[PROBLEM DETAILS]:
How many lines of the records hold the string "cards"? Reply with the number alone.

(Collected data)
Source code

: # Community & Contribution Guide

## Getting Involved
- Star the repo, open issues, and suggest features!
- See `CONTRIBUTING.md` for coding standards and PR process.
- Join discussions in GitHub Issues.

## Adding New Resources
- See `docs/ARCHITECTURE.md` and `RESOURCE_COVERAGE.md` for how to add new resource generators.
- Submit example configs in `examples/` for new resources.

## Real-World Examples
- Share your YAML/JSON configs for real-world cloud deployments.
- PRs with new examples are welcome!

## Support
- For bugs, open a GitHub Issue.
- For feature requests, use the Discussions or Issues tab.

---

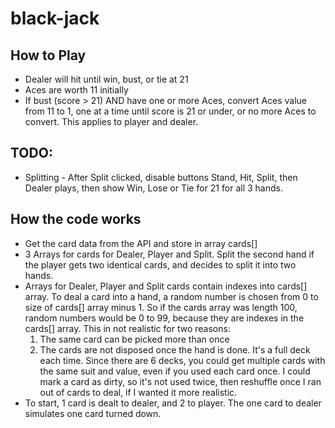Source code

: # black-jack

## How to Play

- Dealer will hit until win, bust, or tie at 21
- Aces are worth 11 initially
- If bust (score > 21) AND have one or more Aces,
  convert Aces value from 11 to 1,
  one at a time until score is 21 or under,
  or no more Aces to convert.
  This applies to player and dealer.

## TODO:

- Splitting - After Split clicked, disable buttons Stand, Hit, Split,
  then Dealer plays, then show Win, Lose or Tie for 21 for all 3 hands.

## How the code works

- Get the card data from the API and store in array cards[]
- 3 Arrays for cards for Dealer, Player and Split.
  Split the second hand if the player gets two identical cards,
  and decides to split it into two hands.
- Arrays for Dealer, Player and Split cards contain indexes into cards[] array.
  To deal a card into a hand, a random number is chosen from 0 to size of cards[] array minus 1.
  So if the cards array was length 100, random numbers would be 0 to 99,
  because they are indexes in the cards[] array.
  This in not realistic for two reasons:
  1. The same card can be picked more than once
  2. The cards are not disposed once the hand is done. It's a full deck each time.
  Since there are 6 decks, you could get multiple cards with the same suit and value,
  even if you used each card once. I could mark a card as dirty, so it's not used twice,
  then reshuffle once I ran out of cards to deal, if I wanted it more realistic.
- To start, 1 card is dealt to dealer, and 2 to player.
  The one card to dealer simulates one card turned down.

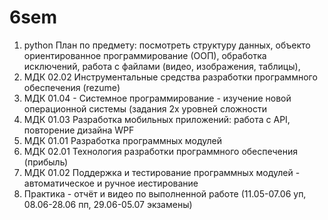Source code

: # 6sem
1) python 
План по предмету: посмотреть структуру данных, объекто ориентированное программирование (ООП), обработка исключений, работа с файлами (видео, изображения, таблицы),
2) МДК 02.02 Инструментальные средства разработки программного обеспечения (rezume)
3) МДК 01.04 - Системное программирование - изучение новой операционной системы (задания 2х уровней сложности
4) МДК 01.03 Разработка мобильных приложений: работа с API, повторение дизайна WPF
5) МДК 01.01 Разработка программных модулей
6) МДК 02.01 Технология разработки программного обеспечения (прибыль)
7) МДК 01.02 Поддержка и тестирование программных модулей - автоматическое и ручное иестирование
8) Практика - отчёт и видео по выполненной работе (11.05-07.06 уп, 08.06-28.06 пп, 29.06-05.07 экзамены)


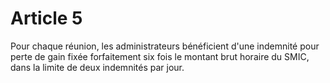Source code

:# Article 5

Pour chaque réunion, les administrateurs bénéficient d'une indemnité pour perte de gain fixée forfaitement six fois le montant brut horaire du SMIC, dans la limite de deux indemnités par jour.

[TASK RESULT]:
10